*Exercise*.
Report each line from the records where the string "instance" turns up.

Data items
◆ ◆ ◆

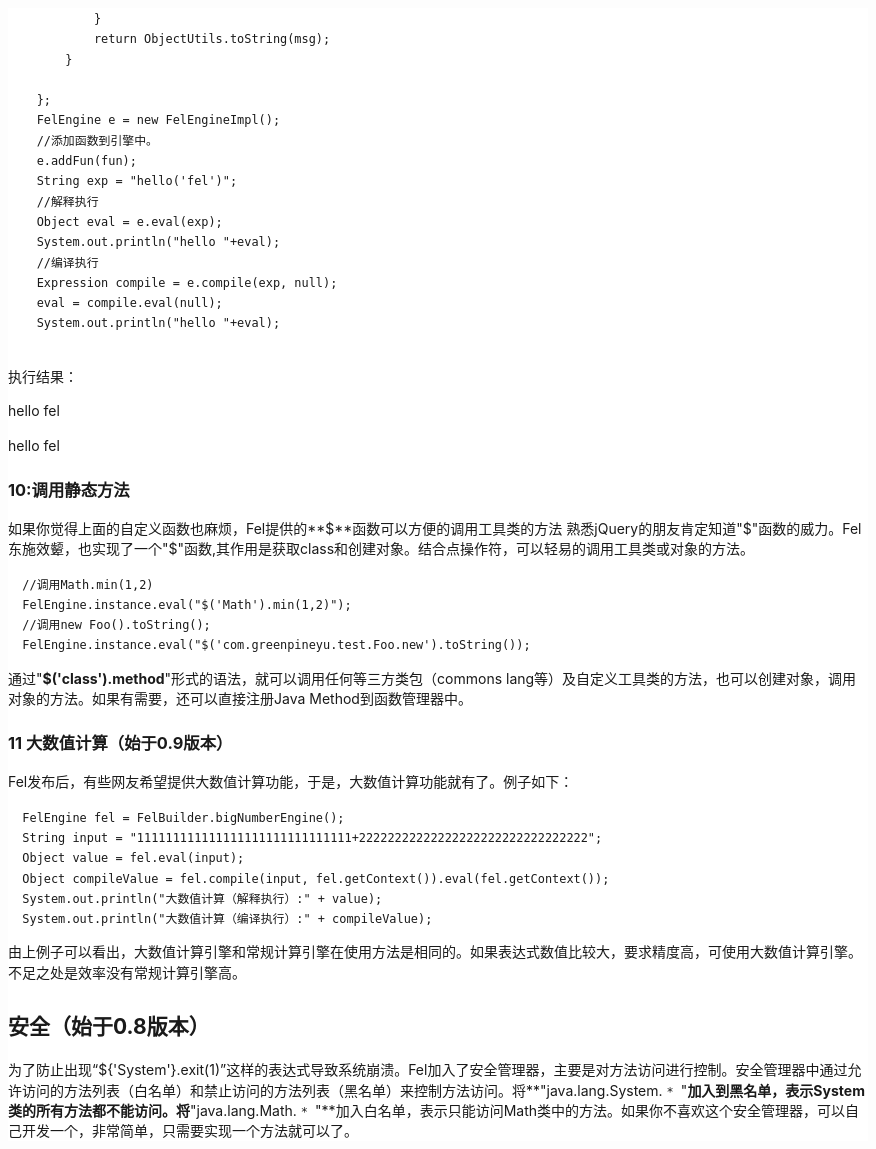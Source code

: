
 ```
            }   
            return ObjectUtils.toString(msg);   
        }   
  
    };   
    FelEngine e = new FelEngineImpl();   
    //添加函数到引擎中。   
    e.addFun(fun);   
    String exp = "hello('fel')";   
    //解释执行   
    Object eval = e.eval(exp);   
    System.out.println("hello "+eval);   
    //编译执行   
    Expression compile = e.compile(exp, null);   
    eval = compile.eval(null);   
    System.out.println("hello "+eval);   
  
```
执行结果：

hello fel

hello fel

### 10:调用静态方法 ###
如果你觉得上面的自定义函数也麻烦，Fel提供的**$**函数可以方便的调用工具类的方法
熟悉jQuery的朋友肯定知道"$"函数的威力。Fel东施效颦，也实现了一个"$"函数,其作用是获取class和创建对象。结合点操作符，可以轻易的调用工具类或对象的方法。
```
  //调用Math.min(1,2)
  FelEngine.instance.eval("$('Math').min(1,2)");
  //调用new Foo().toString();
  FelEngine.instance.eval("$('com.greenpineyu.test.Foo.new').toString());
```
通过"**$('class').method**"形式的语法，就可以调用任何等三方类包（commons lang等）及自定义工具类的方法，也可以创建对象，调用对象的方法。如果有需要，还可以直接注册Java Method到函数管理器中。

### 11 大数值计算（始于0.9版本） ###
Fel发布后，有些网友希望提供大数值计算功能，于是，大数值计算功能就有了。例子如下：
```
  FelEngine fel = FelBuilder.bigNumberEngine();
  String input = "111111111111111111111111111111+22222222222222222222222222222222";
  Object value = fel.eval(input);
  Object compileValue = fel.compile(input, fel.getContext()).eval(fel.getContext());
  System.out.println("大数值计算（解释执行）:" + value);
  System.out.println("大数值计算（编译执行）:" + compileValue);
```
由上例子可以看出，大数值计算引擎和常规计算引擎在使用方法是相同的。如果表达式数值比较大，要求精度高，可使用大数值计算引擎。不足之处是效率没有常规计算引擎高。

## 安全（始于0.8版本） ##
为了防止出现“${'System'}.exit(1)”这样的表达式导致系统崩溃。Fel加入了安全管理器，主要是对方法访问进行控制。安全管理器中通过允许访问的方法列表（白名单）和禁止访问的方法列表（黑名单）来控制方法访问。将**"java.lang.System. `* `"**加入到黑名单，表示System类的所有方法都不能访问。将**"java.lang.Math. `* `"**加入白名单，表示只能访问Math类中的方法。如果你不喜欢这个安全管理器，可以自己开发一个，非常简单，只需要实现一个方法就可以了。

◆ ◆ ◆

*Output*.
  FelEngine.instance.eval("$('Math').min(1,2)");
  FelEngine.instance.eval("$('com.greenpineyu.test.Foo.new').toString());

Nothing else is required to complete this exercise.